Your instructions: Could you print exactly the lines of the listing below, starting at the line that has "Part of the tragedy" and ending at the line that has "Brethren, I plead", and only those lines?

Given information:
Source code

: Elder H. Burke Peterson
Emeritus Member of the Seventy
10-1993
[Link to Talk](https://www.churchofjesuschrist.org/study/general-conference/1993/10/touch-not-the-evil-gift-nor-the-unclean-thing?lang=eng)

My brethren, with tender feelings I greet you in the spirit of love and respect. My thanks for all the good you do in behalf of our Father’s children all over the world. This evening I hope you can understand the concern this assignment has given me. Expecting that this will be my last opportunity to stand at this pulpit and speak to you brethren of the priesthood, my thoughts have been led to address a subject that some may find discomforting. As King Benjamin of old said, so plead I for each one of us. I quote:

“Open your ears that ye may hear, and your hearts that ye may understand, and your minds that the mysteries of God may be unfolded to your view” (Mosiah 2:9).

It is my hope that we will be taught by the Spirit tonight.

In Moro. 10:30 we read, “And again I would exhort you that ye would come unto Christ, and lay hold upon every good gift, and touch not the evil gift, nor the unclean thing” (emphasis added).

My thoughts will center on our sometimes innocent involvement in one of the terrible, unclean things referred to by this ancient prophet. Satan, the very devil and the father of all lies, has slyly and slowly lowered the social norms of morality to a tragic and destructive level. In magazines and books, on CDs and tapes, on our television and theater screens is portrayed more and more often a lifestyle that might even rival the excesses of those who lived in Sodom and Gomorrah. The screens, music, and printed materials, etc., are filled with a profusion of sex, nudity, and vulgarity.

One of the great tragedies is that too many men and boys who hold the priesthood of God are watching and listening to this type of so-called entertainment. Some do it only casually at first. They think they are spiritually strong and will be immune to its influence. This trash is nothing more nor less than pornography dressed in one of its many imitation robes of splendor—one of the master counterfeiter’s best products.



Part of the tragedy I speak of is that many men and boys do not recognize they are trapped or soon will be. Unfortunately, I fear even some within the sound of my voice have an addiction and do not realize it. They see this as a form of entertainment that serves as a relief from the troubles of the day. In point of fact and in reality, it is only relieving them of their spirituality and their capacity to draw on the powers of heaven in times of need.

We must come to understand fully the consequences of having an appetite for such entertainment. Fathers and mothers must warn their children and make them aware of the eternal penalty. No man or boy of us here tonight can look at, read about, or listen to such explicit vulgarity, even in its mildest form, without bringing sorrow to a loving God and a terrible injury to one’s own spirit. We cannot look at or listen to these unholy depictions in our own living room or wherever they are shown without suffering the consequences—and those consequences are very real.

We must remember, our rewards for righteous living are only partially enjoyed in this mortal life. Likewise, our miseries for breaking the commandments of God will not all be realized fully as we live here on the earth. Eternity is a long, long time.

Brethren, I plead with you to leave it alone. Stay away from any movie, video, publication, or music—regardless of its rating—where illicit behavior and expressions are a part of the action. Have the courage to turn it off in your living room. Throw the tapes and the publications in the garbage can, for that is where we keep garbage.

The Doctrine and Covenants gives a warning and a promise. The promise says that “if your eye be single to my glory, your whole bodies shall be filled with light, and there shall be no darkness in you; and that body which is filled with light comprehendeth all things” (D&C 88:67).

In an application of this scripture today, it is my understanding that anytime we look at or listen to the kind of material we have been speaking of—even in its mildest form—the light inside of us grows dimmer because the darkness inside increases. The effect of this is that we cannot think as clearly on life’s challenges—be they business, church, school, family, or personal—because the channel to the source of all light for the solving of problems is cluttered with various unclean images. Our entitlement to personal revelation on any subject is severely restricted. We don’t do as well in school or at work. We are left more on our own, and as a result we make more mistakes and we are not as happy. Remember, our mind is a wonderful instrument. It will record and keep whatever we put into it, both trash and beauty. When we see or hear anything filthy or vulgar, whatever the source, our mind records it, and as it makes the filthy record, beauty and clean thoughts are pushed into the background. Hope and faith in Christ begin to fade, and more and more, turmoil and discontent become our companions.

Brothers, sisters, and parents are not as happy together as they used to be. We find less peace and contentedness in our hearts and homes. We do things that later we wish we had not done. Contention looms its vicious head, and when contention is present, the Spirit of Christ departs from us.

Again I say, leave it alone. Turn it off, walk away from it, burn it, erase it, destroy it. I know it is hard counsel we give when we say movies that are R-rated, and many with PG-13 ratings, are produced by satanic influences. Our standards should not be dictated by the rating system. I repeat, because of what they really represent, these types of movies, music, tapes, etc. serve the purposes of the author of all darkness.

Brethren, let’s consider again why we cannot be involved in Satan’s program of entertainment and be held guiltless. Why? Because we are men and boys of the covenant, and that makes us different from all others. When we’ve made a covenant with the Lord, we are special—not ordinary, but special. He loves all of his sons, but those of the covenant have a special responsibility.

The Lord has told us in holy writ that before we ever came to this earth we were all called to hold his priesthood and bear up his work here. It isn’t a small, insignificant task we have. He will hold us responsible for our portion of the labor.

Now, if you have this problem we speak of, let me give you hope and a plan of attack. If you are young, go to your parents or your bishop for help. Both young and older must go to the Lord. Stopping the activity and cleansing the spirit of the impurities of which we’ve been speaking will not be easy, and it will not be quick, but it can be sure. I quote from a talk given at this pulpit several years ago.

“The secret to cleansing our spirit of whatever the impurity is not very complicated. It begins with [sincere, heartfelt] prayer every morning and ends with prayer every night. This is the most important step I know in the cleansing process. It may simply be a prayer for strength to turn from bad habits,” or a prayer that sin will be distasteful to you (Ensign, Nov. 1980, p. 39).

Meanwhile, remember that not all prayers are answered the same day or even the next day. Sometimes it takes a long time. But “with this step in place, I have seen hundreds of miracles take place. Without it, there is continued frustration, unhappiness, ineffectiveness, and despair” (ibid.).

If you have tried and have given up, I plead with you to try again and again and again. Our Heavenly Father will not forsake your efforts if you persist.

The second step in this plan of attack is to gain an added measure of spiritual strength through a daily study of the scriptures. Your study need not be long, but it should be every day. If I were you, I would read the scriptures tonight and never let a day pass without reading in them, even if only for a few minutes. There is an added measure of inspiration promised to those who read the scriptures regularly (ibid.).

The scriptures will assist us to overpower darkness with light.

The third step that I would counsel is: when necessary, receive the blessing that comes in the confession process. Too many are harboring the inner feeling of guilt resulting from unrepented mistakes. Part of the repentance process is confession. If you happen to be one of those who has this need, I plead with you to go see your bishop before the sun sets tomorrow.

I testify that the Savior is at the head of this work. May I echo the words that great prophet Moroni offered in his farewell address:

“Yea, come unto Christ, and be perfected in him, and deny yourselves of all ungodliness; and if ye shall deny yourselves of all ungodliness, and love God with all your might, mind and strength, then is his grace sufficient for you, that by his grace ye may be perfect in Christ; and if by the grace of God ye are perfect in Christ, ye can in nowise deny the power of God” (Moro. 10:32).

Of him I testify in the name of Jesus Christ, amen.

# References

Task answer:
Part of the tragedy I speak of is that many men and boys do not recognize they are trapped or soon will be. Unfortunately, I fear even some within the sound of my voice have an addiction and do not realize it. They see this as a form of entertainment that serves as a relief from the troubles of the day. In point of fact and in reality, it is only relieving them of their spirituality and their capacity to draw on the powers of heaven in times of need.

We must come to understand fully the consequences of having an appetite for such entertainment. Fathers and mothers must warn their children and make them aware of the eternal penalty. No man or boy of us here tonight can look at, read about, or listen to such explicit vulgarity, even in its mildest form, without bringing sorrow to a loving God and a terrible injury to one’s own spirit. We cannot look at or listen to these unholy depictions in our own living room or wherever they are shown without suffering the consequences—and those consequences are very real.

We must remember, our rewards for righteous living are only partially enjoyed in this mortal life. Likewise, our miseries for breaking the commandments of God will not all be realized fully as we live here on the earth. Eternity is a long, long time.

Brethren, I plead with you to leave it alone. Stay away from any movie, video, publication, or music—regardless of its rating—where illicit behavior and expressions are a part of the action. Have the courage to turn it off in your living room. Throw the tapes and the publications in the garbage can, for that is where we keep garbage.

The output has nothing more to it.